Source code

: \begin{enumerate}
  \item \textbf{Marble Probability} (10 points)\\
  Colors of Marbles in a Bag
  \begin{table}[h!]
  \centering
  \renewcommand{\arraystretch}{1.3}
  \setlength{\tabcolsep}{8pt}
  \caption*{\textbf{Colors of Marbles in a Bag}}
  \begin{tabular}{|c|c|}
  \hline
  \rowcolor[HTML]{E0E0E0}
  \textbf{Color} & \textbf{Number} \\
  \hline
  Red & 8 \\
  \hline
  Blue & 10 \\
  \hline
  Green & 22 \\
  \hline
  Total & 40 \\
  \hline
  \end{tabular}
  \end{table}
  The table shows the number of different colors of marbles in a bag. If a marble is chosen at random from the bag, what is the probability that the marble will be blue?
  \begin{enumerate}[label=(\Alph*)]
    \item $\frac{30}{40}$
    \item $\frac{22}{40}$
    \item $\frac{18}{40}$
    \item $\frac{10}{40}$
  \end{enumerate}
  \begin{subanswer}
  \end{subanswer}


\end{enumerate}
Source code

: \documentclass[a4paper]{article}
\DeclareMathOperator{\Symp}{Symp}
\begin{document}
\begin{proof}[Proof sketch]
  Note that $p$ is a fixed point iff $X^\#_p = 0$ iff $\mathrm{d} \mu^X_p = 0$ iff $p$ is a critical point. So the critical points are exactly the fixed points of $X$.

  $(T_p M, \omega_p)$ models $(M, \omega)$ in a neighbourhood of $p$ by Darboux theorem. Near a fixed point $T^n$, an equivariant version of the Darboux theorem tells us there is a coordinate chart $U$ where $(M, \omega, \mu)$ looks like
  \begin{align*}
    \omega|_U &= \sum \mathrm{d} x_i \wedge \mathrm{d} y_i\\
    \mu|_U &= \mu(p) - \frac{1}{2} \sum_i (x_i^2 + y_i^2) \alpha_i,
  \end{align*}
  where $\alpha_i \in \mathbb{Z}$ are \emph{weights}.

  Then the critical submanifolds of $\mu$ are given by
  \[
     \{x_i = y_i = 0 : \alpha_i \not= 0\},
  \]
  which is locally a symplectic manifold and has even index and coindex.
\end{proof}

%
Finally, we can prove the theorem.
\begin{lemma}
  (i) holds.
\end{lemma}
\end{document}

------------------------------------

GOAL OF THE EXERCISE - Would you please copy every line from the listing above that contains the word "item"?

SOLUTION TO THE PROBLEM -
  \item \textbf{Marble Probability} (10 points)\\
    \item $\frac{30}{40}$
    \item $\frac{22}{40}$
    \item $\frac{18}{40}$
    \item $\frac{10}{40}$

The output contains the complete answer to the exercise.